How Does Earnings Risk Vary Over the Business Cycle?
The conventional wisdom in the earnings dynamics literature has long been that earnings shocks have countercyclical variance–or equivalently, the variance of shocks becomes larger in recessions. While this view is consistent with the plausible idea that many individuals experience large negative shocks in recessions, it also implies, perhaps less plausibly, that, with a larger variance, many more individuals experience larger positive shocks in recessions than in expansions.
In Guvenen, Ozkan, and Song (2014), we have documented two sets of results. First, we revisited the question of counter-cyclicality and found that the variance of idiosyncratic earnings shocks is not countercyclical at all–in fact, it is virtually flat over the business cycle. Instead, it is the left-skewness of shocks that is strongly countercyclical: that is, during recessions, the upper end of the shock distribution collapses–large upward earnings increases become less likely–whereas the bottom end expands–large drops in earnings become more likely. Thus, while the dispersion of shocks does not increase, shocks become more left skewed and, hence, risky during recessions.

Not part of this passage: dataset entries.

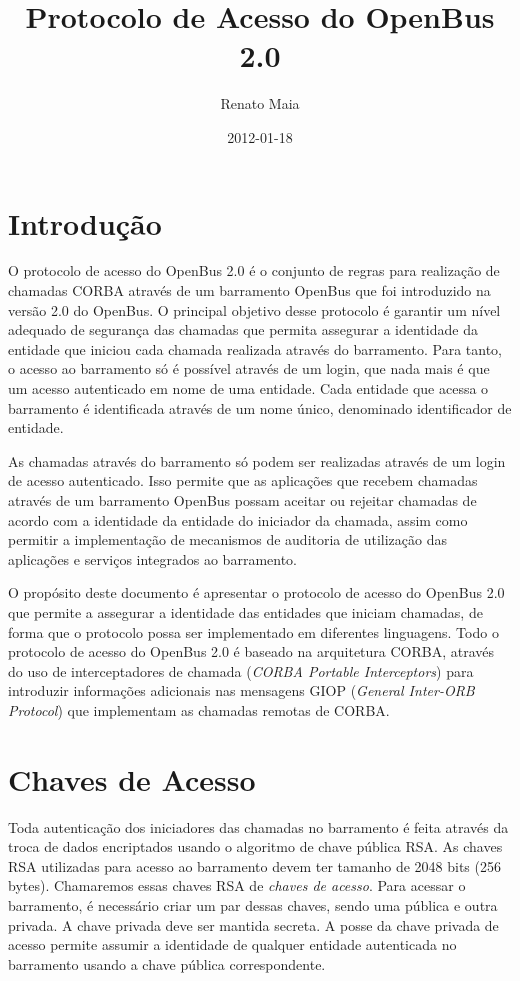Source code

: \documentclass[]{article}
\title{Protocolo de Acesso do OpenBus 2.0}
\author{Renato Maia}
\date{2012-01-18}
\newcommand{\term}[1]{\textit{#1}}
\begin{document}
\ifpdf
{}
\else
{}
\fi

\maketitle


\section{Introdução}

O protocolo de acesso do OpenBus 2.0 é o conjunto de regras para realização de chamadas CORBA através de um barramento OpenBus que foi introduzido na versão 2.0 do OpenBus.
O principal objetivo desse protocolo é garantir um nível adequado de segurança das chamadas que permita assegurar a identidade da entidade que iniciou cada chamada realizada através do barramento.
Para tanto, o acesso ao barramento só é possível através de um login, que nada mais é que um acesso autenticado em nome de uma entidade.
Cada entidade que acessa o barramento é identificada através de um nome único, denominado identificador de entidade.

As chamadas através do barramento só podem ser realizadas através de um login de acesso autenticado.
Isso permite que as aplicações que recebem chamadas através de um barramento OpenBus possam aceitar ou rejeitar chamadas de acordo com a identidade da entidade do iniciador da chamada, assim como permitir a implementação de mecanismos de auditoria de utilização das aplicações e serviços integrados ao barramento.

O propósito deste documento é apresentar o protocolo de acesso do OpenBus 2.0 que permite a assegurar a identidade das entidades que iniciam chamadas, de forma que o protocolo possa ser implementado em diferentes linguagens.
Todo o protocolo de acesso do OpenBus 2.0 é baseado na arquitetura CORBA, através do uso de interceptadores de chamada (\term{CORBA Portable Interceptors}) para introduzir informações adicionais nas mensagens GIOP (\term{General Inter-ORB Protocol}) que implementam as chamadas remotas de CORBA.

\section{Chaves de Acesso} %
\label{sec:chaves_de_acesso}

Toda autenticação dos iniciadores das chamadas no barramento é feita através da troca de dados encriptados usando o algoritmo de chave pública RSA.
As chaves RSA utilizadas para acesso ao barramento devem ter tamanho de 2048 bits (256 bytes).
Chamaremos essas chaves RSA de \term{chaves de acesso}.
Para acessar o barramento, é necessário criar um par dessas chaves, sendo uma pública e outra privada.
A chave privada deve ser mantida secreta.
A posse da chave privada de acesso permite assumir a identidade de qualquer entidade autenticada no barramento usando a chave pública correspondente.
\end{document}
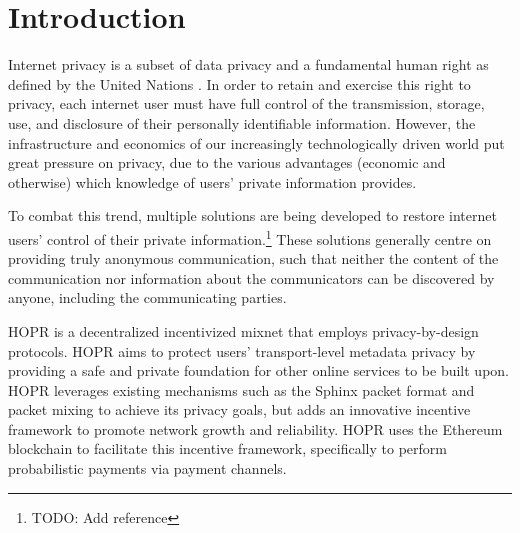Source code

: 
\section{Introduction}
\label{sec:intro}

Internet privacy is a subset of data privacy and a fundamental human right as defined by the United Nations \cite{un2018}. In order to retain and exercise this right to privacy, each internet user must have full control of the transmission, storage, use, and disclosure of their personally identifiable information. However, the infrastructure and economics of our increasingly technologically driven world put great pressure on privacy, due to the various advantages (economic and otherwise) which knowledge of users' private information provides.

To combat this trend, multiple solutions are being developed to restore internet users' control of their private information.\footnote{TODO: Add reference} These solutions generally centre on providing truly anonymous communication, such that neither the content of the communication nor information about the communicators can be discovered by anyone, including the communicating parties.

HOPR is a decentralized incentivized mixnet \cite{mixnets} that employs privacy-by-design protocols. HOPR aims to protect users' transport-level metadata privacy by providing a safe and private foundation for other online services to be built upon. HOPR leverages existing mechanisms such as the Sphinx packet format \cite{sphinxpaper} and packet mixing to achieve its privacy goals, but adds an innovative incentive framework to promote network growth and reliability. HOPR uses the Ethereum blockchain \cite{ethereum} to facilitate this incentive framework, specifically to perform probabilistic payments via payment channels.





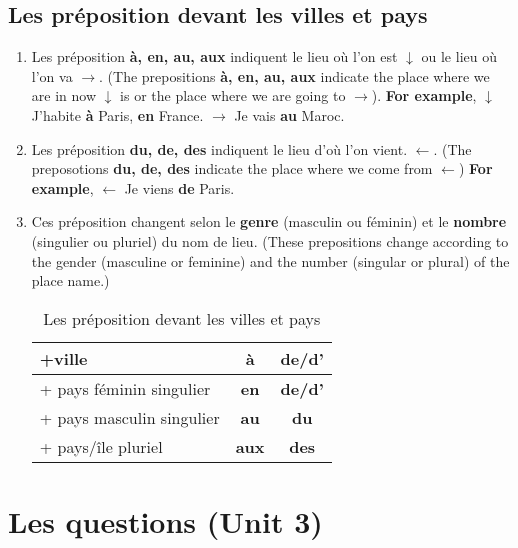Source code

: \documentclass[10pt,a4paper,twoside]{article} %
\begin{document}
\subsection*{Les préposition devant les villes et pays}
\begin{enumerate}
    \item Les préposition \textbf{à, en, au, aux} indiquent le lieu où l'on est $\downarrow$ ou le lieu où l'on va $\rightarrow$. (The prepositions \textbf{à, en, au, aux} indicate the place where we are in now $\downarrow$ is or the place where we are going to $\rightarrow$). \newline
    \textbf{For example}, \newline
    $\downarrow$ J'habite \textbf{à} Paris, \textbf{en} France. \newline
    $\rightarrow$ Je vais \textbf{au} Maroc.
    \item Les préposition \textbf{du, de, des} indiquent le lieu d'où l'on vient. $\leftarrow$. (The preposotions \textbf{du, de, des} indicate the place where we come from $\leftarrow$) \newline
    \textbf{For example}, \newline
    $\leftarrow$ Je viens \textbf{de} Paris.
    \item Ces préposition changent selon le \textbf{genre} (masculin ou féminin) et le \textbf{nombre} (singulier ou pluriel) du nom de lieu. (These prepositions change according to the gender (masculine or feminine) and the number (singular or plural) of the place name.)
    \begin{table}[h]
    \centering
    \begin{tabular}{|l|c|c|}
    \hline
    +ville                    & \textbf{à}   & \textbf{de/d'} \\ \hline
    + pays féminin singulier  & \textbf{en}  & \textbf{de/d'} \\ \hline
    + pays masculin singulier & \textbf{au}  & \textbf{du}    \\ \hline
    + pays/île pluriel        & \textbf{aux} & \textbf{des}   \\ \hline
    \end{tabular}
    \caption{Les préposition devant les villes et pays}
    \label{tab:les-prepositions-devant-les-villes-et-pays}
    \end{table}
\end{enumerate}

\section*{Les questions (Unit 3)}
\end{document}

A second question we address in this paper is whether there are any observable characteristics that can be measured prior to the recession that predict a worker’s fortunes during a recession. This would represent a different kind of risk than the purely idiosyncratic kind that receives most of the attention in macro/labor work. This is because such risks can be thought of as a “factor structure” whereby an aggregate shock translates differently to workers with different characteristics. Because we have panel data on individuals we can construct observable variables based on the work history of each worker and see if they predict his fortunes during a recession (and similarly during an expansion). We found that one such variable–the 5-year average earnings of a worker immediately prior to a recession–strongly predicts how much the worker will suffer during the recession. For example, prime-age workers that enter a recession with high earnings suffer substantially less compared with those who enter with low earnings. During the Great Recession, workers who were at the 10th percentile before the recession lost 18% more in earnings than workers who were at the 90th percentile before the recession. Interestingly, the Great Recession was not unique: the 1980-83 double dip recession displayed just as strong a factor structure. This implies a large expansion of inequality during the recession that results from a predictable factor structure.

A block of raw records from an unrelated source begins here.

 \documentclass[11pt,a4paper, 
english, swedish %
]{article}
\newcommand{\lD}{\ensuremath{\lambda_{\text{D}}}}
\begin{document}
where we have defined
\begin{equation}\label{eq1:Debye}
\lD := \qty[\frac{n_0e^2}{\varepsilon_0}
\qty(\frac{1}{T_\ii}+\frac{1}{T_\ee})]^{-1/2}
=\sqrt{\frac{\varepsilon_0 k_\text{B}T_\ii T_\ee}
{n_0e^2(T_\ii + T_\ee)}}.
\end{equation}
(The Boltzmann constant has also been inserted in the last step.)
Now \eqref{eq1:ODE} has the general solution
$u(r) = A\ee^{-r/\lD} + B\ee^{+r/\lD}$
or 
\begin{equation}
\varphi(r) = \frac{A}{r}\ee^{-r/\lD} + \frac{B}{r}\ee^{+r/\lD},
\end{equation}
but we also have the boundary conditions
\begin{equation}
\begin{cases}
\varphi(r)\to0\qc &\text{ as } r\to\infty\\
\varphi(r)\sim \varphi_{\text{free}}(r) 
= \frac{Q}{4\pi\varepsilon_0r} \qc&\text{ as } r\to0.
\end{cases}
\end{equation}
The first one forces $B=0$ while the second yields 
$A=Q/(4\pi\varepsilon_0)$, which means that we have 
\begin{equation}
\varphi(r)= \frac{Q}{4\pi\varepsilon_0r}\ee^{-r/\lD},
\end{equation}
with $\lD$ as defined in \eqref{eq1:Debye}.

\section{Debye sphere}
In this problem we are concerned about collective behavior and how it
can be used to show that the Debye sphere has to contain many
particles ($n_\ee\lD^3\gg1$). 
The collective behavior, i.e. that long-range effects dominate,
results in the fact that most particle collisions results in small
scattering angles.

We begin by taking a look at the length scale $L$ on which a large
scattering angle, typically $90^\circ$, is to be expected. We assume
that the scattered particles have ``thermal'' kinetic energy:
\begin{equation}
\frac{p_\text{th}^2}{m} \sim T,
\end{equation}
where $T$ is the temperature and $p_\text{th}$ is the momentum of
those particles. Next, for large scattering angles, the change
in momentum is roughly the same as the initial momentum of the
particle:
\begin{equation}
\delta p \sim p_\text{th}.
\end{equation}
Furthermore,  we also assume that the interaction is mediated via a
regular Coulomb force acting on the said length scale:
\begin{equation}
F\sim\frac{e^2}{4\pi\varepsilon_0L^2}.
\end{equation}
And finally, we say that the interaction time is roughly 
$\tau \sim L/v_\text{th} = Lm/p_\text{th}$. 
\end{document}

Although this pattern is monotonic between the 10th and 95th percentiles (i.e., higher pre-recession earnings, less earnings loss), this pattern reverses inside the top 5% and even more strongly inside the top 1%. For example, workers who entered the Great Recession in the top 1% (as of 2006) on average lost 30% of their income between 2007 and 2009. Furthermore, those in the top 0.1% as of 2006 lost 50% of their earnings between 2006 and 2011 (a much longer horizon). As surprising as this may sound, the Great Recession was not the most severe recession for very top earners: earnings losses for the top 1% and 0.1% was more severe during the 2000-2001 recession and just as bad during the 1989-1994 period. (Clearly, earnings do not include capital income, but do include bonuses, restricted stock units at time of vesting, and exercised stock options.)

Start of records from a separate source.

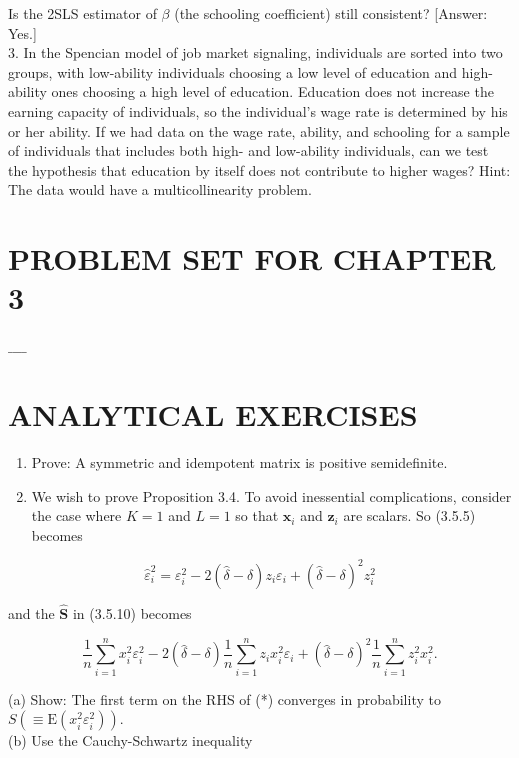 \documentclass[10pt]{article}
\begin{document}
Is the 2SLS estimator of $\beta$ (the schooling coefficient) still consistent? [Answer: Yes.]\\
3. In the Spencian model of job market signaling, individuals are sorted into two groups, with low-ability individuals choosing a low level of education and high-ability ones choosing a high level of education. Education does not increase the earning capacity of individuals, so the individual's wage rate is determined by his or her ability. If we had data on the wage rate, ability, and schooling for a sample of individuals that includes both high- and low-ability individuals, can we test the hypothesis that education by itself does not contribute to higher wages? Hint: The data would have a multicollinearity problem.

\section*{PROBLEM SET FOR CHAPTER 3}
$\_\_\_\_$

\section*{ANALYTICAL EXERCISES}
\begin{enumerate}
  \item Prove: A symmetric and idempotent matrix is positive semidefinite.
  \item We wish to prove Proposition 3.4. To avoid inessential complications, consider the case where $K=1$ and $L=1$ so that $\mathbf{x}_{i}$ and $\mathbf{z}_{i}$ are scalars. So (3.5.5) becomes
\end{enumerate}

$$
\hat{\varepsilon}_{i}^{2}=\varepsilon_{i}^{2}-2(\hat{\delta}-\delta) z_{i} \varepsilon_{i}+(\hat{\delta}-\delta)^{2} z_{i}^{2}
$$

and the $\widehat{\mathbf{S}}$ in (3.5.10) becomes


\begin{equation*}
\frac{1}{n} \sum_{i=1}^{n} x_{i}^{2} \varepsilon_{i}^{2}-2(\hat{\delta}-\delta) \frac{1}{n} \sum_{i=1}^{n} z_{i} x_{i}^{2} \varepsilon_{i}+(\hat{\delta}-\delta)^{2} \frac{1}{n} \sum_{i=1}^{n} z_{i}^{2} x_{i}^{2} . \tag{*}
\end{equation*}


(a) Show: The first term on the RHS of (*) converges in probability to $S \left(\equiv \mathrm{E}\left(x_{i}^{2} \varepsilon_{i}^{2}\right)\right)$.\\
(b) Use the Cauchy-Schwartz inequality
\end{document}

The findings in this paper owe much to the non-parametric nature of the analysis, which reveals facts that could have been obscured or hidden with parametric formulations.
Social Insurance Policy
The analysis in the preceding paper raises as many questions as it answers. Two questions are especially pressing. First, are the facts regarding the business cycle variation in higher-order moments (the acyclicality of variance, the procyclicality of skewness, and the factor structure) specific to the United States, or is it more broadly a feature of business cycles in developed economies? Second, how robust are these results (i) to considering household earnings instead of male earnings (as was done in Guvenen-Ozkan-Song (2014)) and (ii) to the introduction of social insurance policies, in the form of unemployment benefits, welfare system, and the tax system?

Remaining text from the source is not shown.